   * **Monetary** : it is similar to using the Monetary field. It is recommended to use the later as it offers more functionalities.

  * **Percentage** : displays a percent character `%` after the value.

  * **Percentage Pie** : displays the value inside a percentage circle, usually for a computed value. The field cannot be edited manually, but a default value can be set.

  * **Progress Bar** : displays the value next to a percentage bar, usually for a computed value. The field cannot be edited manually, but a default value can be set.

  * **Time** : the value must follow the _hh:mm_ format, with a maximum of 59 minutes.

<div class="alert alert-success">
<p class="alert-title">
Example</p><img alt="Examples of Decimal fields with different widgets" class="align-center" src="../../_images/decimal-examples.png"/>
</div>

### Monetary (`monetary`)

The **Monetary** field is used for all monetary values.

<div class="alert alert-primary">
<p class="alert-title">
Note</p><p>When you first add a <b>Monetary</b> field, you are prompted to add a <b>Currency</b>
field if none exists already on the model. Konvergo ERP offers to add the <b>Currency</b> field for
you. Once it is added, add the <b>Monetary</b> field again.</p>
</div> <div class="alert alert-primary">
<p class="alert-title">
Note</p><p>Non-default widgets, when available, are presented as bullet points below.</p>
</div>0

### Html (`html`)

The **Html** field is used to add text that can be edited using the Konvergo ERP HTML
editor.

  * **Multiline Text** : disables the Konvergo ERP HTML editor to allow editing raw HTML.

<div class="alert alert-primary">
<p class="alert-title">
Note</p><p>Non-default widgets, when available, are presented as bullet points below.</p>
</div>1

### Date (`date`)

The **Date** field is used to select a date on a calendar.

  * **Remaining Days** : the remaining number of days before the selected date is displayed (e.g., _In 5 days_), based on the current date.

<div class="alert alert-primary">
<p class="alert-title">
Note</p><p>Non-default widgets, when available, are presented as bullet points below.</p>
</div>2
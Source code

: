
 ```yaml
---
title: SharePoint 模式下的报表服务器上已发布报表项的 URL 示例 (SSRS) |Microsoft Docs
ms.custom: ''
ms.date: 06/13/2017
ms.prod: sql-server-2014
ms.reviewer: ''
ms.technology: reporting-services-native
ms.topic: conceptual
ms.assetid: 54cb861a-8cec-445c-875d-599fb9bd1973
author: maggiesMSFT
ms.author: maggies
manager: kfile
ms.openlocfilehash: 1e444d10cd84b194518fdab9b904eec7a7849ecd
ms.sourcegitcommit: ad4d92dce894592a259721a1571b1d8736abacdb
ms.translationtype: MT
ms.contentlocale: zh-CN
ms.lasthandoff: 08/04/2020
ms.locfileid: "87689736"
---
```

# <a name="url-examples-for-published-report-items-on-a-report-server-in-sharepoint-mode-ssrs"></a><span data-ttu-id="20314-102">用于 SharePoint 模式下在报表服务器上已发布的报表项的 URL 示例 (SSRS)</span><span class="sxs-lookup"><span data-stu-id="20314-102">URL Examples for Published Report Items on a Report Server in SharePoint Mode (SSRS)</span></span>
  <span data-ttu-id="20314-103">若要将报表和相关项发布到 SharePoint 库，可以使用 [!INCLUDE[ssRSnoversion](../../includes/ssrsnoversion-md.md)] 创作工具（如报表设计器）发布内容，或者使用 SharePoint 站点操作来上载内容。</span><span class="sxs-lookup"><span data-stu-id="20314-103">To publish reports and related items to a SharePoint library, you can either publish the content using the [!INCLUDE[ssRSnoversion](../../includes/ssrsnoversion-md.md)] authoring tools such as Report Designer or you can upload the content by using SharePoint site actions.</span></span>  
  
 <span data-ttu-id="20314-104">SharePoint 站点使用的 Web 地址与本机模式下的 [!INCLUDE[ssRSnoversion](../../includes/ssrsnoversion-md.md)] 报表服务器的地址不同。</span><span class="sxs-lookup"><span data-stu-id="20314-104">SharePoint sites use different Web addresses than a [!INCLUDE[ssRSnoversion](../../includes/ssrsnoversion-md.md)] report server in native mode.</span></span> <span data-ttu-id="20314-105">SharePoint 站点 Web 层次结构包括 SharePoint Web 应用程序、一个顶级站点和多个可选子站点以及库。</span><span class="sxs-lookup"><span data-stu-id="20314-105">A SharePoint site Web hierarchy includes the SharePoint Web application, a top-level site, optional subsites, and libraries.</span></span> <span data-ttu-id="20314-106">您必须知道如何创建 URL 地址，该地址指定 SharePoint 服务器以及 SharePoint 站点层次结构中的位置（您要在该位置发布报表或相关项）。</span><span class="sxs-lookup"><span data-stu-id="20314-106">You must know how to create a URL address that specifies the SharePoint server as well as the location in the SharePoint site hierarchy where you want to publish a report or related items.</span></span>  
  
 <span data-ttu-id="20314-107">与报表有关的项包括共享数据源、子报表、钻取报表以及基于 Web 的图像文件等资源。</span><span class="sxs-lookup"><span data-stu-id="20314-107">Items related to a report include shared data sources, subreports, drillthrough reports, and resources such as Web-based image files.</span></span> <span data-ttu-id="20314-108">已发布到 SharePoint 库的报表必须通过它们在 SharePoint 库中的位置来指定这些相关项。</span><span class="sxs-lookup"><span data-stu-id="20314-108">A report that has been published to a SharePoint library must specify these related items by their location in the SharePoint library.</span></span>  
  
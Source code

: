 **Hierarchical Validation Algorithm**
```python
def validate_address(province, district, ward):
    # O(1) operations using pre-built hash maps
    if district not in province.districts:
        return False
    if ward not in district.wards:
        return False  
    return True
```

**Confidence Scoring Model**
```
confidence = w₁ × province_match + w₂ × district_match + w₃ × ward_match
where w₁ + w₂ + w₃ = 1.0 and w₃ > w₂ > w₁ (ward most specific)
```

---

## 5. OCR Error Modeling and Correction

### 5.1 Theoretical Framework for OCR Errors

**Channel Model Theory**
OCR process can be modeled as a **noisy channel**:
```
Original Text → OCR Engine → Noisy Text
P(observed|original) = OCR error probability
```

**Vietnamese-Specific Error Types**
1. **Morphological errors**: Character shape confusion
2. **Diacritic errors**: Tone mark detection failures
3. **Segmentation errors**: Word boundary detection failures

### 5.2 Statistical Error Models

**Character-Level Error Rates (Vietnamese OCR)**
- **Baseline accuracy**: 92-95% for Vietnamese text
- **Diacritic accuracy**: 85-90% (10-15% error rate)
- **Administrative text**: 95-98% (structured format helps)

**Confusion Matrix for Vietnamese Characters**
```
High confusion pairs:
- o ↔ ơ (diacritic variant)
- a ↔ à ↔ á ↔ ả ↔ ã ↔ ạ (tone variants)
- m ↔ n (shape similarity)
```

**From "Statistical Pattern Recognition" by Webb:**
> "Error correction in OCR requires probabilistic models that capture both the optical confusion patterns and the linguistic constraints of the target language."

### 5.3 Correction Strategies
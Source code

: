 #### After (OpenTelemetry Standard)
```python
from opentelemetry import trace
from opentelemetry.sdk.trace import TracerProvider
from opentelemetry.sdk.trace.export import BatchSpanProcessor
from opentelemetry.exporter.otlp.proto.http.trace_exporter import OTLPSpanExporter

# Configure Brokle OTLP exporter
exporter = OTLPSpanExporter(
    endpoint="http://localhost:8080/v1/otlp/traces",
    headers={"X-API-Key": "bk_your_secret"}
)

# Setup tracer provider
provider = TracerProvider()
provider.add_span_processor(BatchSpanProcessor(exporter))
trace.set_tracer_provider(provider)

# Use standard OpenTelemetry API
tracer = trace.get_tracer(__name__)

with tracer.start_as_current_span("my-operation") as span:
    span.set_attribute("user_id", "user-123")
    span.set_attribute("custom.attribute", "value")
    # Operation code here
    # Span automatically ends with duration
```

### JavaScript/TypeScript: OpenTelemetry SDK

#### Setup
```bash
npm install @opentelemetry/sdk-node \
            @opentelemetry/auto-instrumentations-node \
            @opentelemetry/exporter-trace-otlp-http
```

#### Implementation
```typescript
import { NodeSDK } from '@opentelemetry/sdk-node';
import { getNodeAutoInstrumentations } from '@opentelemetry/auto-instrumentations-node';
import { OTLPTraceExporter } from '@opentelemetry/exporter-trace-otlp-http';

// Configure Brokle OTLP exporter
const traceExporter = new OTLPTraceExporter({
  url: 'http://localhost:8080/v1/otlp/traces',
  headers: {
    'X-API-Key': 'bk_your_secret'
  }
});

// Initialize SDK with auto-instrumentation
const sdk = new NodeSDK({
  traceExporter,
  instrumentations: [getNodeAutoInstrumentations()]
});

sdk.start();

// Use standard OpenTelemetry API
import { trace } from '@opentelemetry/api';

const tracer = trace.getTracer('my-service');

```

▶ [Exercise directions] Your task is to copy every line of the entries that contains the string "Brokle".

▶ [Solved problem]
# Configure Brokle OTLP exporter
// Configure Brokle OTLP exporter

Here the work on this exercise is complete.